Requirement: Wherever the word "const" shows up in the data, report the line it sits in.

Records for this exercise: Begin

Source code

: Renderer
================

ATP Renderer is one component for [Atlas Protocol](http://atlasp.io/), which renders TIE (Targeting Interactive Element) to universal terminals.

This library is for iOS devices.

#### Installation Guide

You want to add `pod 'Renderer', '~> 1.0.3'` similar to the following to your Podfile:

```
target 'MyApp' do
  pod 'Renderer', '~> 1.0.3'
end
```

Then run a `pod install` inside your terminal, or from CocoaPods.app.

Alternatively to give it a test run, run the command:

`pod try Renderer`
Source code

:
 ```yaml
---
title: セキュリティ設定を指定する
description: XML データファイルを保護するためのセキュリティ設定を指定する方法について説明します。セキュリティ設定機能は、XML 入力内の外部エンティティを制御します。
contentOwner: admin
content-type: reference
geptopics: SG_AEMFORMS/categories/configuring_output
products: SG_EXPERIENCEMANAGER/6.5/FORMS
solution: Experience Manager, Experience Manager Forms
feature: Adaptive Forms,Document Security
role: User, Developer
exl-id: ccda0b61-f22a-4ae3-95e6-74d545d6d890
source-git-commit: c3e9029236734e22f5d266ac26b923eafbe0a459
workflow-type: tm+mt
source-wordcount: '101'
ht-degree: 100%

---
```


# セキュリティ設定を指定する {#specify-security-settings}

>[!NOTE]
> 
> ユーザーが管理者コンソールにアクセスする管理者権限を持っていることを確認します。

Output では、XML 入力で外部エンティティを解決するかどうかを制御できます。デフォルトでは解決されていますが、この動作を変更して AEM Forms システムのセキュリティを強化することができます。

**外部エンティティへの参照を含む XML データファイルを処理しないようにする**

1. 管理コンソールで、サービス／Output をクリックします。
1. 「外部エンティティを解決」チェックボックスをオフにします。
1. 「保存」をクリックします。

Records for this exercise: End
Records for this exercise: Begin

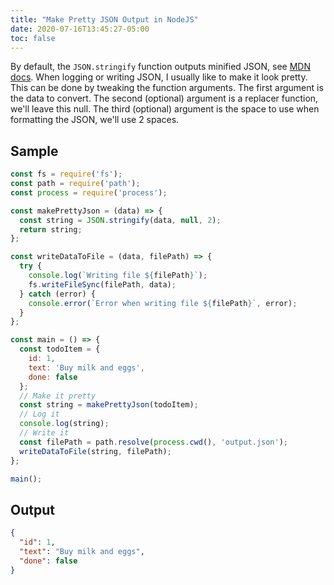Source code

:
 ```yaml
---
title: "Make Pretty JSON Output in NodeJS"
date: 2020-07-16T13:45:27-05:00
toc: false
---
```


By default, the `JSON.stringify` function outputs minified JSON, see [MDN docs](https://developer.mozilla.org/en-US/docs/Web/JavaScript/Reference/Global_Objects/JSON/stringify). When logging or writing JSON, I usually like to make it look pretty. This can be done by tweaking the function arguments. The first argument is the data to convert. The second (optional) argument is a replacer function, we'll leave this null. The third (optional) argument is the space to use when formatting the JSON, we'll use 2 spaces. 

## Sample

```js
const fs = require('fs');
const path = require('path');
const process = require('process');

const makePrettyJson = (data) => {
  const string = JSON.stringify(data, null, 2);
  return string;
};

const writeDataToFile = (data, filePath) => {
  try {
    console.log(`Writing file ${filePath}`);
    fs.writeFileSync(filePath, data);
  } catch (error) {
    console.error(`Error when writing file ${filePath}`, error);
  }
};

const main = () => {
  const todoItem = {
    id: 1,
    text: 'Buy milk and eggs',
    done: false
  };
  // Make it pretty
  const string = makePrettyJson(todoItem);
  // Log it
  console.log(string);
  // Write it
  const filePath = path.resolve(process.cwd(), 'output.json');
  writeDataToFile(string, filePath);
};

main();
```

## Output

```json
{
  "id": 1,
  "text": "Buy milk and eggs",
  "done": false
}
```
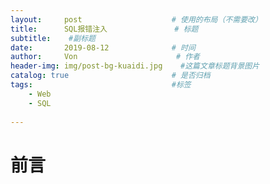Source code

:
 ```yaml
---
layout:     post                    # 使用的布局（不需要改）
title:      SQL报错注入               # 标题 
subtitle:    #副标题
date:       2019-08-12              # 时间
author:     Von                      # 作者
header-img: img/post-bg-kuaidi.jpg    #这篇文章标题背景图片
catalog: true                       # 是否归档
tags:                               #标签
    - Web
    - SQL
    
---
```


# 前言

Records for this exercise: End

Exercise result:
const fs = require('fs');
const path = require('path');
const process = require('process');
const makePrettyJson = (data) => {
  const string = JSON.stringify(data, null, 2);
const writeDataToFile = (data, filePath) => {
const main = () => {
  const todoItem = {
  const string = makePrettyJson(todoItem);
  const filePath = path.resolve(process.cwd(), 'output.json');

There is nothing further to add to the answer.